## Problem to solve
Your answer should be the full data, transcribed exactly, with no pictures in it.

**** Data in this exercise ****

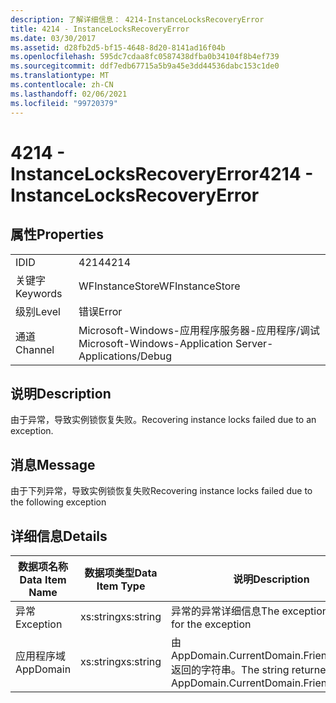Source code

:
 ```yaml
---
description: 了解详细信息： 4214-InstanceLocksRecoveryError
title: 4214 - InstanceLocksRecoveryError
ms.date: 03/30/2017
ms.assetid: d28fb2d5-bf15-4648-8d20-8141ad16f04b
ms.openlocfilehash: 595dc7cdaa8fc0587438dfba0b34104f8b4ef739
ms.sourcegitcommit: ddf7edb67715a5b9a45e3dd44536dabc153c1de0
ms.translationtype: MT
ms.contentlocale: zh-CN
ms.lasthandoff: 02/06/2021
ms.locfileid: "99720379"
---
```

# <a name="4214---instancelocksrecoveryerror"></a><span data-ttu-id="c2e62-103">4214 - InstanceLocksRecoveryError</span><span class="sxs-lookup"><span data-stu-id="c2e62-103">4214 - InstanceLocksRecoveryError</span></span>

## <a name="properties"></a><span data-ttu-id="c2e62-104">属性</span><span class="sxs-lookup"><span data-stu-id="c2e62-104">Properties</span></span>  
  
|||  
|-|-|  
|<span data-ttu-id="c2e62-105">ID</span><span class="sxs-lookup"><span data-stu-id="c2e62-105">ID</span></span>|<span data-ttu-id="c2e62-106">4214</span><span class="sxs-lookup"><span data-stu-id="c2e62-106">4214</span></span>|  
|<span data-ttu-id="c2e62-107">关键字</span><span class="sxs-lookup"><span data-stu-id="c2e62-107">Keywords</span></span>|<span data-ttu-id="c2e62-108">WFInstanceStore</span><span class="sxs-lookup"><span data-stu-id="c2e62-108">WFInstanceStore</span></span>|  
|<span data-ttu-id="c2e62-109">级别</span><span class="sxs-lookup"><span data-stu-id="c2e62-109">Level</span></span>|<span data-ttu-id="c2e62-110">错误</span><span class="sxs-lookup"><span data-stu-id="c2e62-110">Error</span></span>|  
|<span data-ttu-id="c2e62-111">通道</span><span class="sxs-lookup"><span data-stu-id="c2e62-111">Channel</span></span>|<span data-ttu-id="c2e62-112">Microsoft-Windows-应用程序服务器-应用程序/调试</span><span class="sxs-lookup"><span data-stu-id="c2e62-112">Microsoft-Windows-Application Server-Applications/Debug</span></span>|  
  
## <a name="description"></a><span data-ttu-id="c2e62-113">说明</span><span class="sxs-lookup"><span data-stu-id="c2e62-113">Description</span></span>  

 <span data-ttu-id="c2e62-114">由于异常，导致实例锁恢复失败。</span><span class="sxs-lookup"><span data-stu-id="c2e62-114">Recovering instance locks failed due to an exception.</span></span>  
  
## <a name="message"></a><span data-ttu-id="c2e62-115">消息</span><span class="sxs-lookup"><span data-stu-id="c2e62-115">Message</span></span>  

 <span data-ttu-id="c2e62-116">由于下列异常，导致实例锁恢复失败</span><span class="sxs-lookup"><span data-stu-id="c2e62-116">Recovering instance locks failed due to the following exception</span></span>  
  
## <a name="details"></a><span data-ttu-id="c2e62-117">详细信息</span><span class="sxs-lookup"><span data-stu-id="c2e62-117">Details</span></span>  
  
|<span data-ttu-id="c2e62-118">数据项名称</span><span class="sxs-lookup"><span data-stu-id="c2e62-118">Data Item Name</span></span>|<span data-ttu-id="c2e62-119">数据项类型</span><span class="sxs-lookup"><span data-stu-id="c2e62-119">Data Item Type</span></span>|<span data-ttu-id="c2e62-120">说明</span><span class="sxs-lookup"><span data-stu-id="c2e62-120">Description</span></span>|  
|--------------------|--------------------|-----------------|  
|<span data-ttu-id="c2e62-121">异常</span><span class="sxs-lookup"><span data-stu-id="c2e62-121">Exception</span></span>|<span data-ttu-id="c2e62-122">xs:string</span><span class="sxs-lookup"><span data-stu-id="c2e62-122">xs:string</span></span>|<span data-ttu-id="c2e62-123">异常的异常详细信息</span><span class="sxs-lookup"><span data-stu-id="c2e62-123">The exception details for the exception</span></span>|  
|<span data-ttu-id="c2e62-124">应用程序域</span><span class="sxs-lookup"><span data-stu-id="c2e62-124">AppDomain</span></span>|<span data-ttu-id="c2e62-125">xs:string</span><span class="sxs-lookup"><span data-stu-id="c2e62-125">xs:string</span></span>|<span data-ttu-id="c2e62-126">由 AppDomain.CurrentDomain.FriendlyName 返回的字符串。</span><span class="sxs-lookup"><span data-stu-id="c2e62-126">The string returned by AppDomain.CurrentDomain.FriendlyName.</span></span>|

****

## Solution to this task
Source code

:
 ```yaml
---
description: 了解详细信息： 4214-InstanceLocksRecoveryError
title: 4214 - InstanceLocksRecoveryError
ms.date: 03/30/2017
ms.assetid: d28fb2d5-bf15-4648-8d20-8141ad16f04b
ms.openlocfilehash: 595dc7cdaa8fc0587438dfba0b34104f8b4ef739
ms.sourcegitcommit: ddf7edb67715a5b9a45e3dd44536dabc153c1de0
ms.translationtype: MT
ms.contentlocale: zh-CN
ms.lasthandoff: 02/06/2021
ms.locfileid: "99720379"
---
```

# <a name="4214---instancelocksrecoveryerror"></a><span data-ttu-id="c2e62-103">4214 - InstanceLocksRecoveryError</span><span class="sxs-lookup"><span data-stu-id="c2e62-103">4214 - InstanceLocksRecoveryError</span></span>

## <a name="properties"></a><span data-ttu-id="c2e62-104">属性</span><span class="sxs-lookup"><span data-stu-id="c2e62-104">Properties</span></span>  
  
|||  
|-|-|  
|<span data-ttu-id="c2e62-105">ID</span><span class="sxs-lookup"><span data-stu-id="c2e62-105">ID</span></span>|<span data-ttu-id="c2e62-106">4214</span><span class="sxs-lookup"><span data-stu-id="c2e62-106">4214</span></span>|  
|<span data-ttu-id="c2e62-107">关键字</span><span class="sxs-lookup"><span data-stu-id="c2e62-107">Keywords</span></span>|<span data-ttu-id="c2e62-108">WFInstanceStore</span><span class="sxs-lookup"><span data-stu-id="c2e62-108">WFInstanceStore</span></span>|  
|<span data-ttu-id="c2e62-109">级别</span><span class="sxs-lookup"><span data-stu-id="c2e62-109">Level</span></span>|<span data-ttu-id="c2e62-110">错误</span><span class="sxs-lookup"><span data-stu-id="c2e62-110">Error</span></span>|  
|<span data-ttu-id="c2e62-111">通道</span><span class="sxs-lookup"><span data-stu-id="c2e62-111">Channel</span></span>|<span data-ttu-id="c2e62-112">Microsoft-Windows-应用程序服务器-应用程序/调试</span><span class="sxs-lookup"><span data-stu-id="c2e62-112">Microsoft-Windows-Application Server-Applications/Debug</span></span>|  
  
## <a name="description"></a><span data-ttu-id="c2e62-113">说明</span><span class="sxs-lookup"><span data-stu-id="c2e62-113">Description</span></span>  

 <span data-ttu-id="c2e62-114">由于异常，导致实例锁恢复失败。</span><span class="sxs-lookup"><span data-stu-id="c2e62-114">Recovering instance locks failed due to an exception.</span></span>  
  
## <a name="message"></a><span data-ttu-id="c2e62-115">消息</span><span class="sxs-lookup"><span data-stu-id="c2e62-115">Message</span></span>  

 <span data-ttu-id="c2e62-116">由于下列异常，导致实例锁恢复失败</span><span class="sxs-lookup"><span data-stu-id="c2e62-116">Recovering instance locks failed due to the following exception</span></span>  
  
## <a name="details"></a><span data-ttu-id="c2e62-117">详细信息</span><span class="sxs-lookup"><span data-stu-id="c2e62-117">Details</span></span>  
  
|<span data-ttu-id="c2e62-118">数据项名称</span><span class="sxs-lookup"><span data-stu-id="c2e62-118">Data Item Name</span></span>|<span data-ttu-id="c2e62-119">数据项类型</span><span class="sxs-lookup"><span data-stu-id="c2e62-119">Data Item Type</span></span>|<span data-ttu-id="c2e62-120">说明</span><span class="sxs-lookup"><span data-stu-id="c2e62-120">Description</span></span>|  
|--------------------|--------------------|-----------------|  
|<span data-ttu-id="c2e62-121">异常</span><span class="sxs-lookup"><span data-stu-id="c2e62-121">Exception</span></span>|<span data-ttu-id="c2e62-122">xs:string</span><span class="sxs-lookup"><span data-stu-id="c2e62-122">xs:string</span></span>|<span data-ttu-id="c2e62-123">异常的异常详细信息</span><span class="sxs-lookup"><span data-stu-id="c2e62-123">The exception details for the exception</span></span>|  
|<span data-ttu-id="c2e62-124">应用程序域</span><span class="sxs-lookup"><span data-stu-id="c2e62-124">AppDomain</span></span>|<span data-ttu-id="c2e62-125">xs:string</span><span class="sxs-lookup"><span data-stu-id="c2e62-125">xs:string</span></span>|<span data-ttu-id="c2e62-126">由 AppDomain.CurrentDomain.FriendlyName 返回的字符串。</span><span class="sxs-lookup"><span data-stu-id="c2e62-126">The string returned by AppDomain.CurrentDomain.FriendlyName.</span></span>|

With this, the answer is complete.